我笑道:“没有的事。”
他看我一眼,小声地说:“明明就有。”
我把信纸递给他,“你该去上课了,这个请愿书的事情不要再提了。”
他接过信纸,叠了一下,再叠一下,塞进校服的口袋里,却没有走的意思。
上课铃声响起,我有点儿着急,却又不好催他。
他接着说:“小时候,我爸我妈老不在家,总有隔壁家的小孩欺负我。
我开始怕得要哭,越哭他们就越欺负我,我几个姐姐根本不管,后来还是我拼死跟他打了起来,”
他撩开刘海,额头的左上角有一道浅浅的伤疤,“这是那次打架留下的痕迹。
他比我高很多,但我不怕。
我把他鼻子打出血了,他把我额头打破了。
结果人家来我们家吵架,几个姐姐都说不知道这件事,那时候我爸爸正好回来了,不管三七二十一,就让我给人家道歉。
我真是气死了!
我有大半年没有跟他们说话。”
我忽然想起那天夜里吃饭的场景,便问他,“看样子你现在也不怎么跟你爸爸说话。”
他顿了一下,“他一辈子太懦弱了,是个人都欺负他。”
我看着他说:“你不也在欺负他吗?”
他讶异地盯着我,没有说话。
阳光收起,再看窗外,阴云又一次遮蔽了天空,小团的凉风在脖子处滚动,张清宇手捏住被风撩起的窗帘,打了一个结。
我问他在想些什么,他细声细气地说:“昨晚又做梦了。”
问他是不是上次说到的那个无脸人,他点头,“我又看到了火光,还有光下的那个人。
我控制不住自己,身体跟着他走,到了海岛上,看不到一个人,我走在岛中央的山里,到处都是高高大大的树,一点阳光都看不到,四周能听到狗吠声和磨牙声。
我越怕,就越想贴着那个人走。
而那人在火光之下飘飘忽忽地移动,无论我怎么撵,永远都跟不上。
我跟着他到了山顶上,松了一口气,总算没有狗来咬我了,而那人也离我特别的近,我想去拍他,这个时候海水涨了起来,越涨越高,我想跑,水已经淹没到我脚下了,我想跳起来,海水浸没了我。

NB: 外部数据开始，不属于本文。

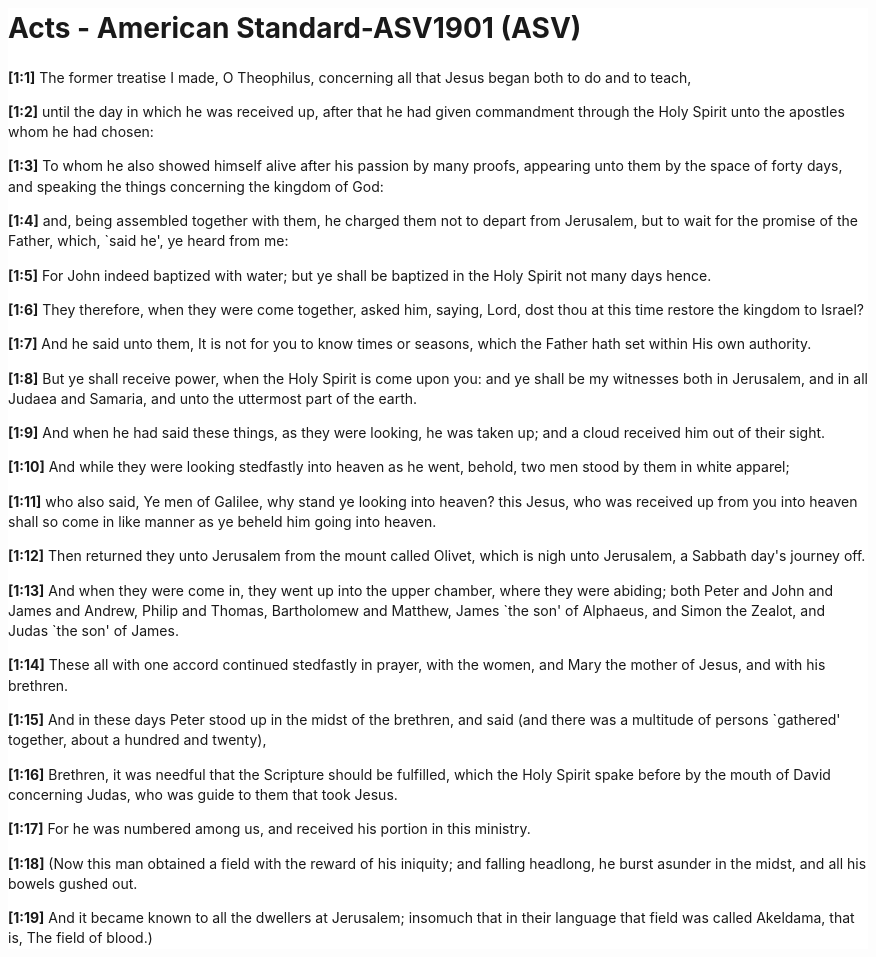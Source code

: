 # Acts - American Standard-ASV1901 (ASV)

**[1:1]** The former treatise I made, O Theophilus, concerning all that Jesus began both to do and to teach,

**[1:2]** until the day in which he was received up, after that he had given commandment through the Holy Spirit unto the apostles whom he had chosen:

**[1:3]** To whom he also showed himself alive after his passion by many proofs, appearing unto them by the space of forty days, and speaking the things concerning the kingdom of God:

**[1:4]** and, being assembled together with them, he charged them not to depart from Jerusalem, but to wait for the promise of the Father, which, \`said he', ye heard from me:

**[1:5]** For John indeed baptized with water; but ye shall be baptized in the Holy Spirit not many days hence.

**[1:6]** They therefore, when they were come together, asked him, saying, Lord, dost thou at this time restore the kingdom to Israel?

**[1:7]** And he said unto them, It is not for you to know times or seasons, which the Father hath set within His own authority.

**[1:8]** But ye shall receive power, when the Holy Spirit is come upon you: and ye shall be my witnesses both in Jerusalem, and in all Judaea and Samaria, and unto the uttermost part of the earth.

**[1:9]** And when he had said these things, as they were looking, he was taken up; and a cloud received him out of their sight.

**[1:10]** And while they were looking stedfastly into heaven as he went, behold, two men stood by them in white apparel;

**[1:11]** who also said, Ye men of Galilee, why stand ye looking into heaven? this Jesus, who was received up from you into heaven shall so come in like manner as ye beheld him going into heaven.

**[1:12]** Then returned they unto Jerusalem from the mount called Olivet, which is nigh unto Jerusalem, a Sabbath day's journey off.

**[1:13]** And when they were come in, they went up into the upper chamber, where they were abiding; both Peter and John and James and Andrew, Philip and Thomas, Bartholomew and Matthew, James \`the son' of Alphaeus, and Simon the Zealot, and Judas \`the son' of James.

**[1:14]** These all with one accord continued stedfastly in prayer, with the women, and Mary the mother of Jesus, and with his brethren.

**[1:15]** And in these days Peter stood up in the midst of the brethren, and said (and there was a multitude of persons \`gathered' together, about a hundred and twenty),

**[1:16]** Brethren, it was needful that the Scripture should be fulfilled, which the Holy Spirit spake before by the mouth of David concerning Judas, who was guide to them that took Jesus.

**[1:17]** For he was numbered among us, and received his portion in this ministry.

**[1:18]** (Now this man obtained a field with the reward of his iniquity; and falling headlong, he burst asunder in the midst, and all his bowels gushed out.

**[1:19]** And it became known to all the dwellers at Jerusalem; insomuch that in their language that field was called Akeldama, that is, The field of blood.)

我感觉一直往海底深处坠落下去,压力越来越大,呼吸不过来……”
他说到这里笑了一下,“听起来不像是真的梦,是不是?像是编造的。”
我也笑了,“是真是假只有自己才知道……那你醒过来后又出去了?”
他点头说是,“我到山上的亭子里透透气。”
他提议去山上亭子那里吹吹风,我说:“你不怕老师们发现吗?”
他狡黠地一笑,“小心点儿就是了。”
我们下到了宿舍一楼,从后门出去,绕到学校最边上的小道斜穿上去,果然一个人都没有碰到。